Foreclosure Fraud Prevention Act of 2012 Bill Introduced Today in New York
The concept of Robo-Signing exploded onto the foreclosure scene about two years ago when it came to light that mortgage companies and foreclosure attorneys were taking illegal shortcuts.
Today, New York lawmakers introduced a bill that would make it a felony for mortgage servicer managers or their employees who commit foreclosure fraud.
The bill, which was drafted by New York State Attorney General Eric Schneiderman, provides that mortgage servicers who “authorize, prepare, execute or offer for filing false documents in a pending or prospective residential foreclosure action” can face up to a year in jail and a $1,000 fine. In addition, multiple acts of robo-signing would be treated as a Class E felony punishable with up to four years in prison.
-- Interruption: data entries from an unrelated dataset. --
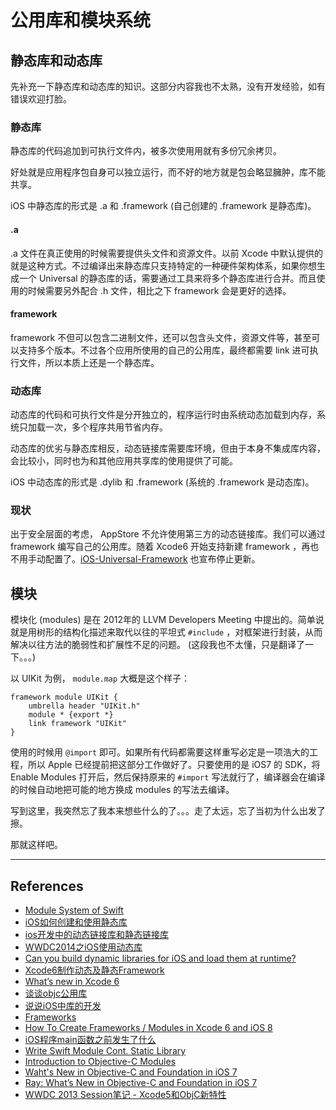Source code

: # 公用库和模块系统

## 静态库和动态库

先补充一下静态库和动态库的知识。这部分内容我也不太熟，没有开发经验，如有错误欢迎打脸。

### 静态库

静态库的代码追加到可执行文件内，被多次使⽤用就有多份冗余拷⻉。

好处就是应用程序包自身可以独立运行，而不好的地方就是包会略显臃肿，库不能共享。

iOS 中静态库的形式是 .a 和 .framework (自己创建的 .framework 是静态库)。

#### .a

.a 文件在真正使用的时候需要提供头文件和资源文件。以前 Xcode 中默认提供的就是这种方式。不过编译出来静态库只支持特定的一种硬件架构体系，如果你想生成一个 Universal 的静态库的话，需要通过工具来将多个静态库进行合并。而且使用的时候需要另外配合 .h 文件，相比之下 framework 会是更好的选择。

#### framework 

framework 不但可以包含二进制文件，还可以包含头文件，资源文件等，甚至可以支持多个版本。不过各个应用所使用的自己的公用库，最终都需要 link 进可执行文件，所以本质上还是一个静态库。


### 动态库

动态库的代码和可执行文件是分开独立的，程序运行时由系统动态加载到内存，系统只加载一次，多个程序共用节省内存。

动态库的优劣与静态库相反，动态链接库需要库环境，但由于本身不集成库内容，会比较小，同时也为和其他应用共享库的使用提供了可能。

iOS 中动态库的形式是 .dylib 和 .framework (系统的 .framework 是动态库)。


### 现状

出于安全层面的考虑， AppStore 不允许使用第三方的动态链接库。我们可以通过 framework 编写自己的公用库。随着 Xcode6 开始支持新建 framework ，再也不用手动配置了。[iOS-Universal-Framework](https://github.com/kstenerud/iOS-Universal-Framework) 也宣布停止更新。


## 模块

模块化 (modules) 是在 2012年的 LLVM Developers Meeting 中提出的。简单说就是用树形的结构化描述来取代以往的平坦式 `#include` ，对框架进行封装，从而解决以往方法的脆弱性和扩展性不足的问题。 (这段我也不太懂，只是翻译了一下。。。)

以 UIKit 为例， `module.map` 大概是这个样子：

    framework module UIKit {  
        umbrella header "UIKit.h"
        module * {export *}
        link framework "UIKit"
    }

使用的时候用 `@import` 即可。如果所有代码都需要这样重写必定是一项浩大的工程，所以 Apple 已经提前把这部分工作做好了。只要使用的是 iOS7 的 SDK，将 Enable Modules 打开后，然后保持原来的 `#import` 写法就行了，编译器会在编译的时候自动地把可能的地方换成 modules 的写法去编译。


写到这里，我突然忘了我本来想些什么的了。。。走了太远，忘了当初为什么出发了擦。

那就这样吧。



*** 

## References

- [Module System of Swift](http://andelf.github.io/blog/2014/06/19/modules-for-swift/)
- [iOS如何创建和使用静态库](http://blog.ibireme.com/2013/09/18/create-ios-static-framework/)
- [ios开发中的动态链接库和静态链接库](http://lostplesed.tumblr.com/post/76846987590/ios)
- [WWDC2014之iOS使用动态库](http://foggry.com/blog/2014/06/12/wwdc2014zhi-iosshi-yong-dong-tai-ku/)
- [Can you build dynamic libraries for iOS and load them at runtime?](http://stackoverflow.com/questions/4733847/can-you-build-dynamic-libraries-for-ios-and-load-them-at-runtime)
- [Xcode6制作动态及静态Framework](http://years.im/Home/Article/detail/id/52.html)
- [What’s new in Xcode 6](https://developer.apple.com/xcode/)
- [谈谈objc公用库](http://geeklu.com/2014/02/objc-lib/)
- [说说iOS中库的开发](http://www.molotang.com/articles/1497.html)
- [Frameworks](https://developer.apple.com/library/ios/documentation/MacOSX/Conceptual/BPFrameworks/Frameworks.html)
- [How To Create Frameworks / Modules in Xcode 6 and iOS 8](https://www.youtube.com/watch?v=9us3uijFFpo)
- [iOS程序main函数之前发生了什么](http://blog.sunnyxx.com/2014/08/30/objc-pre-main/)
- [Write Swift Module Cont. Static Library](http://andelf.github.io/blog/2014/06/25/write-swift-module-with-swift-cont/)
- [Introduction to Objective-C Modules](http://stoneofarc.wordpress.com/2013/06/25/introduction-to-objective-c-modules/)
- [Waht's New in Objective-C and Foundation in iOS 7](http://gliyao.logdown.com/posts/2013/09/29/note-wahts-new-in-objective-c-and-foundation-in-ios-7)
- [Ray: What’s New in Objective-C and Foundation in iOS 7](http://www.raywenderlich.com/49850/whats-new-in-objective-c-and-foundation-in-ios-7)
- [WWDC 2013 Session笔记 - Xcode5和ObjC新特性](http://onevcat.com/2013/06/new-in-xcode5-and-objc/)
As a foreclosure defense attorney on Long Island, I’ve seen many families’ lives crushed when banks brought improper foreclosure proceedings against them. We have been fortunate to have some of these cases dismissed. This legislation offers foreclosure accountability — a concept that has been duly lacking.
In a press release , the Attorney General stated, “For many middle class New Yorkers, their life savings is in their home. To take away people’s homes under fraudulent circumstances is a crime deserving of jail time.”
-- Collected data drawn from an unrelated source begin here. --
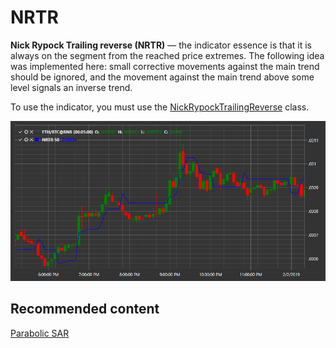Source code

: # NRTR

**Nick Rypock Trailing reverse (NRTR)** — the indicator essence is that it is always on the segment from the reached price extremes. The following idea was implemented here: small corrective movements against the main trend should be ignored, and the movement against the main trend above some level signals an inverse trend. 

To use the indicator, you must use the [NickRypockTrailingReverse](../api/StockSharp.Algo.Indicators.NickRypockTrailingReverse.html) class. 

![IndicatorNickRypockTrailingReverse](../images/IndicatorNickRypockTrailingReverse.png)

## Recommended content

[Parabolic SAR](IndicatorParabolicSar.md)
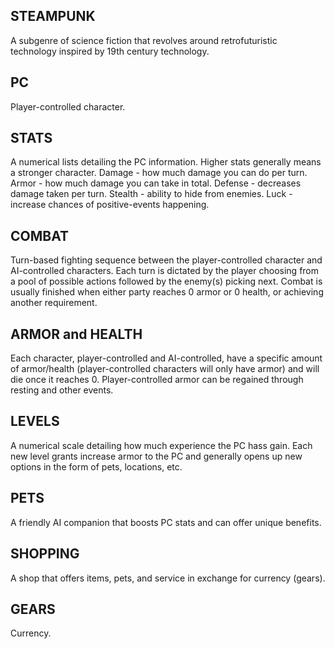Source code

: ## STEAMPUNK
A subgenre of science fiction that revolves around retrofuturistic technology inspired by 19th century technology. 

## PC
Player-controlled character.

## STATS
A numerical lists detailing the PC information. Higher stats generally means a stronger character. 
Damage - how much damage you can do per turn. 
Armor - how much damage you can take in total.
Defense - decreases damage taken per turn.
Stealth - ability to hide from enemies.
Luck - increase chances of positive-events happening.

## COMBAT
Turn-based fighting sequence between the player-controlled character and AI-controlled characters. Each turn is dictated by the player choosing from a pool of possible actions followed by the enemy(s) picking next. Combat is usually finished when either party reaches 0 armor or 0 health, or achieving another requirement.

## ARMOR and HEALTH
Each character, player-controlled and AI-controlled, have a specific amount of armor/health (player-controlled characters will only have armor) and will die once it reaches 0. Player-controlled armor can be regained through resting and other events.

## LEVELS
A numerical scale detailing how much experience the PC hass gain. Each new level grants increase armor to the PC and generally opens up new options in the form of pets, locations, etc.

## PETS
A friendly AI companion that boosts PC stats and can offer unique benefits.

## SHOPPING
A shop that offers items, pets, and service in exchange for currency (gears).

## GEARS
Currency.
The proposed legislation imposes a very stringent duty of accountability, something which barely exists with any teeth today. It appears that this bill, if enacted, will provide the strong criminal-law deterrent we need to prevent such abhorrent activity from continuing.
Robo-signing describes the process whereby mortgage companies and their foreclosure attorneys sign numerous documents in robotic fashion without verifying the facts attested to in those documents. About two years ago, as the U.S. foreclosure crisis reached a head, it became apparent that robo-signing was a major and widespread problem throughout the country in a great number of foreclosure proceedings. I wrote extensively about this problem previously, and my law office has successfully used this as a defense in many cases. See Craig Robins Mentioned in New York Times Cover Story About Sloppy Foreclosure Lawyers Who Represent Lenders . See also Boston Globe article about Robo-Signers .
Incidentally, Nevada enacted legislation in October which made foreclosure fraud a felony. As a result, the number of foreclosure filings in that state dropped to almost zero while banks and their attorneys made sure their cases were clean and correct. It would be nice to see lenders who bring foreclosure proceedings in New York make sure that there cases are 100% clean and proper at the time of filing.